La charte des voyageurs entre partiellement en vigueur

À compter d'aujourd'hui, les clients des compagnies aériennes sont protégés par la nouvelle charte des voyageurs qui entre partiellement vigueur.

À compter d'aujourd'hui, les clients des compagnies aériennes sont protégés par la nouvelle charte des voyageurs qui entre partiellement vigueur.
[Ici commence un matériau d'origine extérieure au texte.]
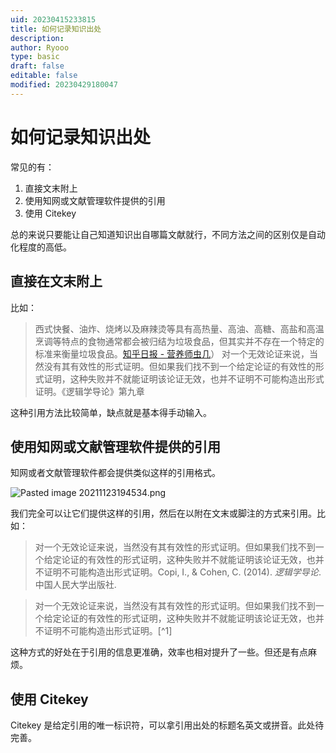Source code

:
 ```yaml
---
uid: 20230415233815
title: 如何记录知识出处
description: 
author: Ryooo
type: basic
draft: false
editable: false
modified: 20230429180047
---
```


# 如何记录知识出处

常见的有：

1. 直接文末附上
2. 使用知网或文献管理软件提供的引用
3. 使用 Citekey

总的来说只要能让自己知道知识出自哪篇文献就行，不同方法之间的区别仅是自动化程度的高低。

## 直接在文末附上

比如：

> 西式快餐、油炸、烧烤以及麻辣烫等具有高热量、高油、高糖、高盐和高温烹调等特点的食物通常都会被归结为垃圾食品，但其实并不存在一个特定的标准来衡量垃圾食品。[知乎日报 - 营养师虫几](https://daily.zhihu.com/story/9741722)）
> 对一个无效论证来说，当然没有其有效性的形式证明。但如果我们找不到一个给定论证的有效性的形式证明，这种失败并不就能证明该论证无效，也并不证明不可能构造出形式证明。《逻辑学导论》第九章

这种引用方法比较简单，缺点就是基本得手动输入。

## 使用知网或文献管理软件提供的引用

知网或者文献管理软件都会提供类似这样的引用格式。

![Pasted image 20211123194534.png](https://cdn.pkmer.cn/images/0d65d9a657abfeffc0ea0291ae61881e_MD5.png)

我们完全可以让它们提供这样的引用，然后在以附在文末或脚注的方式来引用。比如：

> 对一个无效论证来说，当然没有其有效性的形式证明。但如果我们找不到一个给定论证的有效性的形式证明，这种失败并不就能证明该论证无效，也并不证明不可能构造出形式证明。Copi, I., & Cohen, C. (2014). _逻辑学导论_. 中国人民大学出版社.

> 对一个无效论证来说，当然没有其有效性的形式证明。但如果我们找不到一个给定论证的有效性的形式证明，这种失败并不就能证明该论证无效，也并不证明不可能构造出形式证明。[^1]

这种方式的好处在于引用的信息更准确，效率也相对提升了一些。但还是有点麻烦。

## 使用 Citekey

Citekey 是给定引用的唯一标识符，可以拿引用出处的标题名英文或拼音。此处待完善。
Les transporteurs doivent notamment indemniser les passagers pour les bagages perdus ou endommagés. Un montant allant de 900$ à 2400$ sera aussi remis aux voyageurs qui n'auront pu prendre leur vol en raison de surréservation. Les lignes aériennes devront également permettre aux passagers de sortir de l'avion après trois heures d'attente sur le tarmac.

Les voyageurs devront réclamer eux-mêmes leurs indemnisations. Pour les aider à se retrouver dans ces nouvelles dispositions légales, CAA-Québec publie un nouveau guide gratuit.

À partir du 15 décembre, le deuxième volet de la Charte des voyageurs entrera en vigueur.  Dès lors, les compagnies devront aussi dédommager les voyageurs pour les vols retardés ou annulés. Les transporteurs auront alors l'obligation de fournir nourriture et hébergement. Les enfants pourront aussi s'asseoir près de leurs parents sans frais supplémentaires. 

 

Une charte déjà contestée 

Les compagnies aériennes qui ne respecteront pas les nouveaux règlements s'exposent à des amendes.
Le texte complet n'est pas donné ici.